In a celebration of Mother’s Day, over 160 women and men gathered at the civic center in downtown Niigata, where Codepink Japan founder and 30 year women’s activist Hisae Ogawa and I spoke about the US war on Iraq and the need for the United States to have an article 9! The previous day we had spoken to the Tokyo chapter of Fellowship of Reconciliation at their weekend workshop on non-violence.
Article 9 states:
“Aspiring sincerely to an international peace based on justice and order, the Japanese people forever renounce war as a sovereign right of the nation and the threat or use of forces as means of settling international disputes. In order to accomplish the aim of the preceding paragraph, land, sea and air forces, as well as other war potential, will never be maintained. The right of belligerency of the state will not be recognized.”
Mother's Day Proclamation - 1870
By Julia Ward Howe
Arise then...women of this day! Arise, all women who have hearts! Whether your baptism be of water or of tears! Say firmly: "We will not have questions answered by irrelevant agencies, Our husbands will not come to us, reeking with carnage, For caresses and applause. Our sons shall not be taken from us to unlearn All that we have been able to teach them of charity, mercy and patience. We, the women of one country, Will be too tender of those of another country To allow our sons to be trained to injure theirs." From the voice of a devastated Earth a voice goes up with Our own. It says: "Disarm! Disarm! The sword of murder is not the balance of justice." Blood does not wipe our dishonor, Nor violence indicate possession. As men have often forsaken the plough and the anvil At the summons of war, Let women now leave all that may be left of home For a great and earnest day of counsel. Let them meet first, as women, to bewail and commemorate the dead. Let them solemnly take counsel with each other as to the means Whereby the great human family can live in peace... Each bearing after his own time the sacred impress, not of Caesar, But of God - In the name of womanhood and humanity, I earnestly ask That a general congress of women without limit of nationality, May be appointed and held at someplace deemed most convenient And the earliest period consistent with its objects, To promote the alliance of the different nationalities, The amicable settlement of international questions, The great and general interests of peace.

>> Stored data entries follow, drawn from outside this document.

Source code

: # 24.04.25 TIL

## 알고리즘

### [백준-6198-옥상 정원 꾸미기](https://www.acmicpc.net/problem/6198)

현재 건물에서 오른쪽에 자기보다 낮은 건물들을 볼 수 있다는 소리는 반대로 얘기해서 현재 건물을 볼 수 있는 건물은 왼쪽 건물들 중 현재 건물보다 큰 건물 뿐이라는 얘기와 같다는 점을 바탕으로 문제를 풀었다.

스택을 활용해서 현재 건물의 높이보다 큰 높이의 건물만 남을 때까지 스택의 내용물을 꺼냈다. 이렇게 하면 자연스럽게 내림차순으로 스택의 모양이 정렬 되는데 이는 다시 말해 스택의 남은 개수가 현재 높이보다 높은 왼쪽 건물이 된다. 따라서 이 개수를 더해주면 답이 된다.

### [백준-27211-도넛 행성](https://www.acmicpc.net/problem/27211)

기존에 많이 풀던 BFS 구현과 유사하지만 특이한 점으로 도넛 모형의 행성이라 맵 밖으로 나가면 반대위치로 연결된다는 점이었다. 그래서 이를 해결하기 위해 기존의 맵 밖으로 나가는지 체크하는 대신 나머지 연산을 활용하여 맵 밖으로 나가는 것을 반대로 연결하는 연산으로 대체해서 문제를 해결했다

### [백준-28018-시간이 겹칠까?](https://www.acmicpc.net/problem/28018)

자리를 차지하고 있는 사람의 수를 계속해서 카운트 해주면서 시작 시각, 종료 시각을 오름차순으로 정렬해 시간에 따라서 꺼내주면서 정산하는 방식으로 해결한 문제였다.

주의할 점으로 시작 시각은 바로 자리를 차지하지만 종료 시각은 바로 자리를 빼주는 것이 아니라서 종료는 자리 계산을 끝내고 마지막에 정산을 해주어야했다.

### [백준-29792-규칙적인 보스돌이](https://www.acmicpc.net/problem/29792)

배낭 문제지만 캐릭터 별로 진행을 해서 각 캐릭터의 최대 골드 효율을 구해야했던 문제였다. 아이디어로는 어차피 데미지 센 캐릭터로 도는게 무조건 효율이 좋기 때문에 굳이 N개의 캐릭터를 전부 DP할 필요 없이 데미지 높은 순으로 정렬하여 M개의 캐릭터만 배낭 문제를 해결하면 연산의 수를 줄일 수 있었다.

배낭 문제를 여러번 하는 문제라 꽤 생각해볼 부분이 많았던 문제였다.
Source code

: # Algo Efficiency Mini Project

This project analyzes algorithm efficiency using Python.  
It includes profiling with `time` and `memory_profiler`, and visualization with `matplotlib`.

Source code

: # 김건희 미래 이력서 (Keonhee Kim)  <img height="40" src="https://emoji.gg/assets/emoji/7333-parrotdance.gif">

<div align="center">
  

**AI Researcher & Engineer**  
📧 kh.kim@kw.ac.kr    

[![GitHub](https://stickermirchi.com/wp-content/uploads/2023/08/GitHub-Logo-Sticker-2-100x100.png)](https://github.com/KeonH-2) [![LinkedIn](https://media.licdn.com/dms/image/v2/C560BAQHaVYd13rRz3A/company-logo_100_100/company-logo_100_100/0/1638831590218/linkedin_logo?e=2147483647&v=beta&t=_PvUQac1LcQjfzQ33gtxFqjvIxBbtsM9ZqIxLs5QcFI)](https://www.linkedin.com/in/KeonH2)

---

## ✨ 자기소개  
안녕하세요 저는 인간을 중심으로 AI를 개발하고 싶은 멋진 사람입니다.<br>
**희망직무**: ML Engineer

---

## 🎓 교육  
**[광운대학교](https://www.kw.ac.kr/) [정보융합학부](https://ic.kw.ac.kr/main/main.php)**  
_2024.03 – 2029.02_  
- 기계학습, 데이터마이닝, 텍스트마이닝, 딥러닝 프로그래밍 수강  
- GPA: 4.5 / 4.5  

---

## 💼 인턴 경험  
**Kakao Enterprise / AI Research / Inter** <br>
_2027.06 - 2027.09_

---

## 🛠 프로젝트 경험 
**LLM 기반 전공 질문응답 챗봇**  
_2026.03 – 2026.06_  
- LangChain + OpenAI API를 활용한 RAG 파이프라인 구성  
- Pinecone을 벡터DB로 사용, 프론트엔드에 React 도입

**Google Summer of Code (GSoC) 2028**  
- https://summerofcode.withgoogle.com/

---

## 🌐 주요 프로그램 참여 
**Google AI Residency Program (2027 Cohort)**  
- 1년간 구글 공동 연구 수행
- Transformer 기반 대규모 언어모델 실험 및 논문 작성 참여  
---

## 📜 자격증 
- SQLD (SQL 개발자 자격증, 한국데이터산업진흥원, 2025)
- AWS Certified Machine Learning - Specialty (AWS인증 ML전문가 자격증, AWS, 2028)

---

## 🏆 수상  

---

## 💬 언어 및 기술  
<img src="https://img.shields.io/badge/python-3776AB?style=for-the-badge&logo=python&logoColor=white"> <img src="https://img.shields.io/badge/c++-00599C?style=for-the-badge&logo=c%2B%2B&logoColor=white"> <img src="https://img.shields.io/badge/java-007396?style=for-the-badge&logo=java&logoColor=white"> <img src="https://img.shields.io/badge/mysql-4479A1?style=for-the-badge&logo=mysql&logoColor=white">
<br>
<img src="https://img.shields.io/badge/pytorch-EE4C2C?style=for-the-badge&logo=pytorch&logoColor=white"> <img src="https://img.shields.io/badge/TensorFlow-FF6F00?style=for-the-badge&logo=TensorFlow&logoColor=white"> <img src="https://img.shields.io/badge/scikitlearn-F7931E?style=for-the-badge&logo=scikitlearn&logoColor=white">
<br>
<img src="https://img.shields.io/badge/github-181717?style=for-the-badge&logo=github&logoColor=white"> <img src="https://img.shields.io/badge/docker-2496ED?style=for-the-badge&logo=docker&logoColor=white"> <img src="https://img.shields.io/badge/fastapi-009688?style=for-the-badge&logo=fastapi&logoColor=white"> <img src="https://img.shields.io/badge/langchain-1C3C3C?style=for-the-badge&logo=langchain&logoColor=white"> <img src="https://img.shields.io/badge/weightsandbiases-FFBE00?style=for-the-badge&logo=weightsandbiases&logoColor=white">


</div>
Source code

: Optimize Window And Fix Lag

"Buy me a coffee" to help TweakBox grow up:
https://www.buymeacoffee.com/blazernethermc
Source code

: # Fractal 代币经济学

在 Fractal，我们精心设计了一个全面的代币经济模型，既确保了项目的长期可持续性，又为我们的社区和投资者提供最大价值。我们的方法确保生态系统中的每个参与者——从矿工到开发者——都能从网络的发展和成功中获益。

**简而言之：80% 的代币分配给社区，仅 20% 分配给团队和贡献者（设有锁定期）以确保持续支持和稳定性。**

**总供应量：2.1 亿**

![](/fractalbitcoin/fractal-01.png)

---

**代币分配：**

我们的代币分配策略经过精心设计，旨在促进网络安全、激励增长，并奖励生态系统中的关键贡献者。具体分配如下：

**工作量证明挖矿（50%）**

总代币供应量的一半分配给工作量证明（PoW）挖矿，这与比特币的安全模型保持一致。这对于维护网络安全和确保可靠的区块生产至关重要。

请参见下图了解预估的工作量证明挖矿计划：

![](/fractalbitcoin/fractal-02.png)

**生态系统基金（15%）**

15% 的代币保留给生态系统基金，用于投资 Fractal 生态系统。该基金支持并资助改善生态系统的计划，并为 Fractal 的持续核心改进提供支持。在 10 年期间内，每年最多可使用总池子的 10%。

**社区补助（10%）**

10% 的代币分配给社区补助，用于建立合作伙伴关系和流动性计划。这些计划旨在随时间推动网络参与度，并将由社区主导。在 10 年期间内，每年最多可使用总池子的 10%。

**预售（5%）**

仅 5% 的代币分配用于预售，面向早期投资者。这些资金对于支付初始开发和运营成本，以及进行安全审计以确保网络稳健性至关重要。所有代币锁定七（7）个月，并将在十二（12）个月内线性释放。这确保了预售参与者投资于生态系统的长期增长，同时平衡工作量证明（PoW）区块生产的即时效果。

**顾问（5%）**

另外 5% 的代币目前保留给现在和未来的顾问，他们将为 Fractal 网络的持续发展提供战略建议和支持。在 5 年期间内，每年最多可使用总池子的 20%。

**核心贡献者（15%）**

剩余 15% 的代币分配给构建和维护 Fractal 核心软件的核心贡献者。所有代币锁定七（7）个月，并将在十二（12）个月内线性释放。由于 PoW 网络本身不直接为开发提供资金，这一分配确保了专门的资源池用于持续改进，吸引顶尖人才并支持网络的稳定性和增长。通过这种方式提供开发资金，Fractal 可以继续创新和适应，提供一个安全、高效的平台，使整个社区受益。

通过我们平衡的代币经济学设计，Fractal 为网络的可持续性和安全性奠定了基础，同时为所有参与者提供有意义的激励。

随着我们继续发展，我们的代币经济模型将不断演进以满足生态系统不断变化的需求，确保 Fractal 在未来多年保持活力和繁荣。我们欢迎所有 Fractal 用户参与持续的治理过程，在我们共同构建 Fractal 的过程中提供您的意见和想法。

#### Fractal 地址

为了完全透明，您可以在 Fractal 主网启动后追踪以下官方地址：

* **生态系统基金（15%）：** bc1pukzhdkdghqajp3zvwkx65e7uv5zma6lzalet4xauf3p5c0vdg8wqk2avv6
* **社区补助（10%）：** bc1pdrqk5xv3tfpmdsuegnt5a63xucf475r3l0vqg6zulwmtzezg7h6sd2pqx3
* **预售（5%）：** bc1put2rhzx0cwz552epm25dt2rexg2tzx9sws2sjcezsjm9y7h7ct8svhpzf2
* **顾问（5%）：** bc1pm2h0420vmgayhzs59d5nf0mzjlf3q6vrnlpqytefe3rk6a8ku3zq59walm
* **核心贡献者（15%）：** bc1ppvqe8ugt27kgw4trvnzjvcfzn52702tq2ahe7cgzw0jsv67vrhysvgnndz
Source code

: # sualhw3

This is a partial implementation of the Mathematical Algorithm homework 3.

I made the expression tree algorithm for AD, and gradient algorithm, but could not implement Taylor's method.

Women’s Symposium “Women’s Power of building Peace-Weaving Together Women’s Initiatives Worldwide”
During the Global Article 9 conference in Tokyo, I spoke on the Women’s Symposium panel, one of 4 major symposiums following the one-day plenary session. Over 500 women and men attended the 2.5 hour women’s conference.
Other panelists were:
Ellen Woodsworth, former Vancouver, Canada, City Council member and co-founder of the World Peace Forum (2006)
Takada Kimiko, (Japan), President of the New Japan Women’s Association
Jung Gyunglan, (Korea), Chair of the Women Making Peace International Committee
Florence Mpaayei (Kenya), Director of the Nairobi Peace Initiative
Takasato Suzuyo (Japan) Okinawa Women Act Against Military Violence
Nishino Rumiko (Japan) Chair, Violence Against Women in War-Network Japan and Director of the Women’s Active Museum on War and Peace
A great portion of the panel discussion centered on violence perpetrated on women during war, from the “comfort women” during World War II, to violence on women living around military bases, to violence on women in the military. I was asked to speak on sexual assault and rape of women in Japan by US military personnel and of women in the US military and was one of three panelists who spoke on these horrible actions by members of our military.
Beate Sirota Gordon
The Article 9 conference had many remarkable speakers, but to me one of the most memorable was 82 year old Beate Sirota Gordon, who as 22 year old Japanese linguist on General MacArthur’s staff in 1946, was secretly charged with writing the civil rights section of the new Japanese constitution. Having lived in Japan with her parents before WWII began, she was very familiar with the lack of rights for women in Japan. She set about to change that status and wrote into the Constitution that women should have rights equal to men—and remarkably, in the later hours of negotiations, it was grudgingly accepted by the conservative male Japanese constitutional committee.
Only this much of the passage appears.